| Exercise |
The response must contain all of the entries, each one repeated exactly.

Start of Extracted material

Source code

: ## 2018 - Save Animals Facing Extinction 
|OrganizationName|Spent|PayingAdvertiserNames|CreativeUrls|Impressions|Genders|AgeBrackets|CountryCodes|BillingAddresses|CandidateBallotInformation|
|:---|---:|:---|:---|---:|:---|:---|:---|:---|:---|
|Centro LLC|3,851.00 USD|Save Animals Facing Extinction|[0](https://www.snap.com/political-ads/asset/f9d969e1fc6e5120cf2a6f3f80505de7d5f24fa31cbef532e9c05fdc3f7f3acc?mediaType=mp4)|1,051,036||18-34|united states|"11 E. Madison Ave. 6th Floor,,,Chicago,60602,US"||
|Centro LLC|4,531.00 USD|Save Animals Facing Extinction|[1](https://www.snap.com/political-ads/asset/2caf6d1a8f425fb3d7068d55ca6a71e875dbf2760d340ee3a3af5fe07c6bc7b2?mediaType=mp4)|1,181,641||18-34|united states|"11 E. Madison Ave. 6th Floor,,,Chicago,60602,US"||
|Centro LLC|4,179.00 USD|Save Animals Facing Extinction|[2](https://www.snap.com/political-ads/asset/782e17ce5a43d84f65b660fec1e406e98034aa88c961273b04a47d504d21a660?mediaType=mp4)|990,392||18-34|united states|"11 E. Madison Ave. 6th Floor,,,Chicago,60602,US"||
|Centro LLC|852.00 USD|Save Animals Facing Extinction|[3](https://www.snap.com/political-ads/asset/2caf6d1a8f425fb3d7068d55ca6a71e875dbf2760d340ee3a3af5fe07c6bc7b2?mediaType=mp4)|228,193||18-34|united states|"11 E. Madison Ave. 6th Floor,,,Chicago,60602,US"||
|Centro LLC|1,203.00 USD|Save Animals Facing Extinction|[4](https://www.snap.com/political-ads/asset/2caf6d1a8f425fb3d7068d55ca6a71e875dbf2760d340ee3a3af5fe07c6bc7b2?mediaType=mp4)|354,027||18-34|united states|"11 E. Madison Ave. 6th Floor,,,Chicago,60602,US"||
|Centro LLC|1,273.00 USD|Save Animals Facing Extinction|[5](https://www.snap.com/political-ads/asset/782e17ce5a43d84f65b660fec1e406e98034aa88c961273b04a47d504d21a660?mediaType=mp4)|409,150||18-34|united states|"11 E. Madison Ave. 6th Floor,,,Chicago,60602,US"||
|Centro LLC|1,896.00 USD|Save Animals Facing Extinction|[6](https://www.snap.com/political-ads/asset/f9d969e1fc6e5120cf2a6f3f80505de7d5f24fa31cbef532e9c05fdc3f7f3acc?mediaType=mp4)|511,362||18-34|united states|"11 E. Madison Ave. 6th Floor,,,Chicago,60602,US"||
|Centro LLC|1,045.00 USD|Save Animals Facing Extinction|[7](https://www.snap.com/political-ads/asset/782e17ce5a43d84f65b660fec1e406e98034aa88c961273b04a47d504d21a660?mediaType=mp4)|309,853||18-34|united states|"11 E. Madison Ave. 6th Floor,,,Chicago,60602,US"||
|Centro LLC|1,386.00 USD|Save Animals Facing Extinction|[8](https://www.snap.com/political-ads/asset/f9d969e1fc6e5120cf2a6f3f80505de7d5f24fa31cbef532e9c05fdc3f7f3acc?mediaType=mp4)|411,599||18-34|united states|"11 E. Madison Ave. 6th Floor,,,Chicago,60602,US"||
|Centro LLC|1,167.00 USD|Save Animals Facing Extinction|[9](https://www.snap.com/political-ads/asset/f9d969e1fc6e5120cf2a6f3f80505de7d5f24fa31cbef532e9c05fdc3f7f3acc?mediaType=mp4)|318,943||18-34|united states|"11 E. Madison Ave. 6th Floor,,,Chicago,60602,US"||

End of Extracted material

| Answer box |
Source code

: ## 2018 - Save Animals Facing Extinction 
|OrganizationName|Spent|PayingAdvertiserNames|CreativeUrls|Impressions|Genders|AgeBrackets|CountryCodes|BillingAddresses|CandidateBallotInformation|
|:---|---:|:---|:---|---:|:---|:---|:---|:---|:---|
|Centro LLC|3,851.00 USD|Save Animals Facing Extinction|[0](https://www.snap.com/political-ads/asset/f9d969e1fc6e5120cf2a6f3f80505de7d5f24fa31cbef532e9c05fdc3f7f3acc?mediaType=mp4)|1,051,036||18-34|united states|"11 E. Madison Ave. 6th Floor,,,Chicago,60602,US"||
|Centro LLC|4,531.00 USD|Save Animals Facing Extinction|[1](https://www.snap.com/political-ads/asset/2caf6d1a8f425fb3d7068d55ca6a71e875dbf2760d340ee3a3af5fe07c6bc7b2?mediaType=mp4)|1,181,641||18-34|united states|"11 E. Madison Ave. 6th Floor,,,Chicago,60602,US"||
|Centro LLC|4,179.00 USD|Save Animals Facing Extinction|[2](https://www.snap.com/political-ads/asset/782e17ce5a43d84f65b660fec1e406e98034aa88c961273b04a47d504d21a660?mediaType=mp4)|990,392||18-34|united states|"11 E. Madison Ave. 6th Floor,,,Chicago,60602,US"||
|Centro LLC|852.00 USD|Save Animals Facing Extinction|[3](https://www.snap.com/political-ads/asset/2caf6d1a8f425fb3d7068d55ca6a71e875dbf2760d340ee3a3af5fe07c6bc7b2?mediaType=mp4)|228,193||18-34|united states|"11 E. Madison Ave. 6th Floor,,,Chicago,60602,US"||
|Centro LLC|1,203.00 USD|Save Animals Facing Extinction|[4](https://www.snap.com/political-ads/asset/2caf6d1a8f425fb3d7068d55ca6a71e875dbf2760d340ee3a3af5fe07c6bc7b2?mediaType=mp4)|354,027||18-34|united states|"11 E. Madison Ave. 6th Floor,,,Chicago,60602,US"||
|Centro LLC|1,273.00 USD|Save Animals Facing Extinction|[5](https://www.snap.com/political-ads/asset/782e17ce5a43d84f65b660fec1e406e98034aa88c961273b04a47d504d21a660?mediaType=mp4)|409,150||18-34|united states|"11 E. Madison Ave. 6th Floor,,,Chicago,60602,US"||
|Centro LLC|1,896.00 USD|Save Animals Facing Extinction|[6](https://www.snap.com/political-ads/asset/f9d969e1fc6e5120cf2a6f3f80505de7d5f24fa31cbef532e9c05fdc3f7f3acc?mediaType=mp4)|511,362||18-34|united states|"11 E. Madison Ave. 6th Floor,,,Chicago,60602,US"||
|Centro LLC|1,045.00 USD|Save Animals Facing Extinction|[7](https://www.snap.com/political-ads/asset/782e17ce5a43d84f65b660fec1e406e98034aa88c961273b04a47d504d21a660?mediaType=mp4)|309,853||18-34|united states|"11 E. Madison Ave. 6th Floor,,,Chicago,60602,US"||
|Centro LLC|1,386.00 USD|Save Animals Facing Extinction|[8](https://www.snap.com/political-ads/asset/f9d969e1fc6e5120cf2a6f3f80505de7d5f24fa31cbef532e9c05fdc3f7f3acc?mediaType=mp4)|411,599||18-34|united states|"11 E. Madison Ave. 6th Floor,,,Chicago,60602,US"||
|Centro LLC|1,167.00 USD|Save Animals Facing Extinction|[9](https://www.snap.com/political-ads/asset/f9d969e1fc6e5120cf2a6f3f80505de7d5f24fa31cbef532e9c05fdc3f7f3acc?mediaType=mp4)|318,943||18-34|united states|"11 E. Madison Ave. 6th Floor,,,Chicago,60602,US"||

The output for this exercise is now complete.